GOAL OF THE EXERCISE: Count the lines below that contain the word "json" and give only the number.

Plain-text document sources:
◆ ◆ ◆ ◆
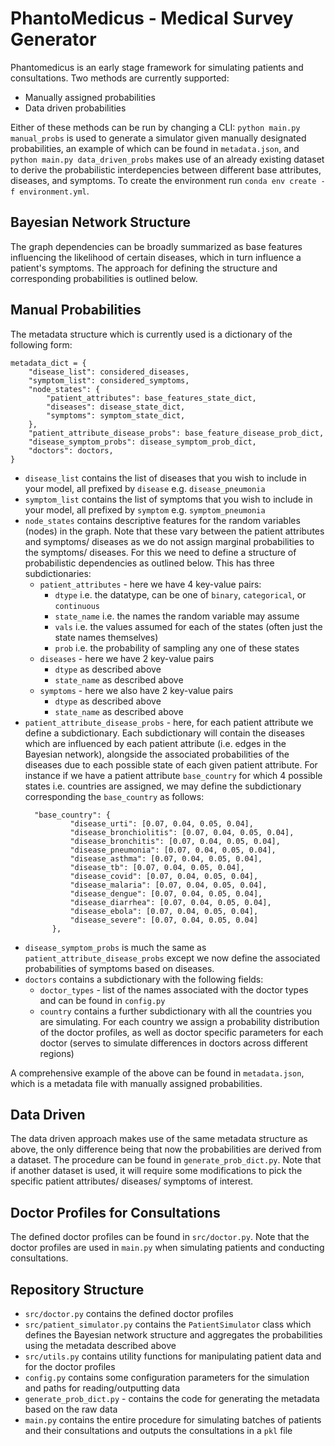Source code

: # PhantoMedicus - Medical Survey Generator
Phantomedicus is an early stage framework for simulating patients and consultations. Two methods are currently supported:
- Manually assigned probabilities
- Data driven probabilities

Either of these methods can be run by changing a CLI: `python main.py manual_probs` is used to generate a simulator given manually designated probabilities, an example of which can be found in `metadata.json`, and `python main.py data_driven_probs` makes use of an already existing dataset to derive the probabilistic interdepencies between different base attributes, diseases, and symptoms. To create the environment run `conda env create -f environment.yml`. 

##  Bayesian Network Structure
The graph dependencies can be broadly summarized as base features influencing the likelihood of certain diseases, which in turn influence a patient's symptoms.
The approach for defining the structure and corresponding probabilities is outlined below.

## Manual Probabilities
The metadata structure which is currently used is a dictionary of the following form:

```
metadata_dict = {
    "disease_list": considered_diseases,
    "symptom_list": considered_symptoms,
    "node_states": {
        "patient_attributes": base_features_state_dict,
        "diseases": disease_state_dict,
        "symptoms": symptom_state_dict,
    },
    "patient_attribute_disease_probs": base_feature_disease_prob_dict,
    "disease_symptom_probs": disease_symptom_prob_dict,
    "doctors": doctors,
}
```

- `disease_list` contains the list of diseases that you wish to include in your model, all prefixed by `disease` e.g. `disease_pneumonia`
- `symptom_list` contains the list of symptoms that you wish to include in your model, all prefixed by `symptom` e.g. `symptom_pneumonia`
- `node_states` contains descriptive features for the random variables (nodes) in the graph. Note that these vary between the patient attributes and symptoms/ diseases as we do not assign marginal probabilities to the symptoms/ diseases. For this we need to define a structure of probabilistic dependencies as outlined below. This has three subdictionaries:
    - `patient_attributes` - here we have 4 key-value pairs:
        - `dtype` i.e. the datatype, can be one of `binary`, `categorical`, or `continuous`
        - `state_name` i.e. the names the random variable may assume
        - `vals` i.e. the values assumed for each of the states (often just the state names themselves)  
        - `prob` i.e. the probability of sampling any one of these states
    - `diseases` - here we have 2 key-value pairs
       - `dtype` as described above
       - `state_name` as described above
    - `symptoms` - here we also have 2 key-value pairs
       - `dtype` as described above
       - `state_name` as described above
- `patient_attribute_disease_probs` - here, for each patient attribute we define a subdictionary. Each subdictionary will contain 
  the diseases which are influenced by each patient attribute (i.e. edges in the Bayesian network), alongside the associated probabilities of the diseases due to 
  each possible state of each given patient attribute. For instance if we have a patient attribute `base_country` for which 
  4 possible states i.e. countries are assigned, we may define the subdictionary corresponding the `base_country` as follows:
  ```
    "base_country": {
            "disease_urti": [0.07, 0.04, 0.05, 0.04], 
            "disease_bronchiolitis": [0.07, 0.04, 0.05, 0.04], 
            "disease_bronchitis": [0.07, 0.04, 0.05, 0.04],
            "disease_pneumonia": [0.07, 0.04, 0.05, 0.04], 
            "disease_asthma": [0.07, 0.04, 0.05, 0.04], 
            "disease_tb": [0.07, 0.04, 0.05, 0.04], 
            "disease_covid": [0.07, 0.04, 0.05, 0.04], 
            "disease_malaria": [0.07, 0.04, 0.05, 0.04], 
            "disease_dengue": [0.07, 0.04, 0.05, 0.04], 
            "disease_diarrhea": [0.07, 0.04, 0.05, 0.04], 
            "disease_ebola": [0.07, 0.04, 0.05, 0.04], 
            "disease_severe": [0.07, 0.04, 0.05, 0.04]
        },
  ```
- `disease_symptom_probs` is much the same as `patient_attribute_disease_probs` except we now define the associated probabilities
  of symptoms based on diseases.
- `doctors` contains a subdictionary with the following fields:
    - `doctor_types` - list of the names associated with the doctor types and can be found in `config.py`
    - `country` contains a further subdictionary with all the countries you are simulating. For each country we assign a probability
      distribution of the doctor profiles, as well as doctor specific parameters for each doctor (serves to simulate differences 
      in doctors across different regions)
      
A comprehensive example of the above can be found in `metadata.json`, which is a metadata file with manually assigned probabilities.
    
## Data Driven
The data driven approach makes use of the same metadata structure as above, the only difference being that now the probabilities are 
derived from a dataset. The procedure can be found in `generate_prob_dict.py`. Note that if another dataset is used, it will 
require some modifications to pick the specific patient attributes/ diseases/ symptoms of interest.

##  Doctor Profiles for Consultations
The defined doctor profiles can be found in `src/doctor.py`. Note that the doctor profiles are used in `main.py` when simulating 
patients and conducting consultations.

## Repository Structure
- `src/doctor.py` contains the defined doctor profiles
- `src/patient_simulator.py` contains the `PatientSimulator` class which defines the Bayesian network structure and aggregates the probabilities 
  using the metadata described above
- `src/utils.py` contains utility functions for manipulating patient data and for the doctor profiles
- `config.py` contains some configuration parameters for the simulation and paths for reading/outputting data
- `generate_prob_dict.py` - contains the code for generating the metadata based on the raw data
- `main.py` contains the entire procedure for simulating batches of patients and their consultations and outputs the consultations
in a `pkl` file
◆ ◆ ◆ ◆
WORKED SOLUTION: 2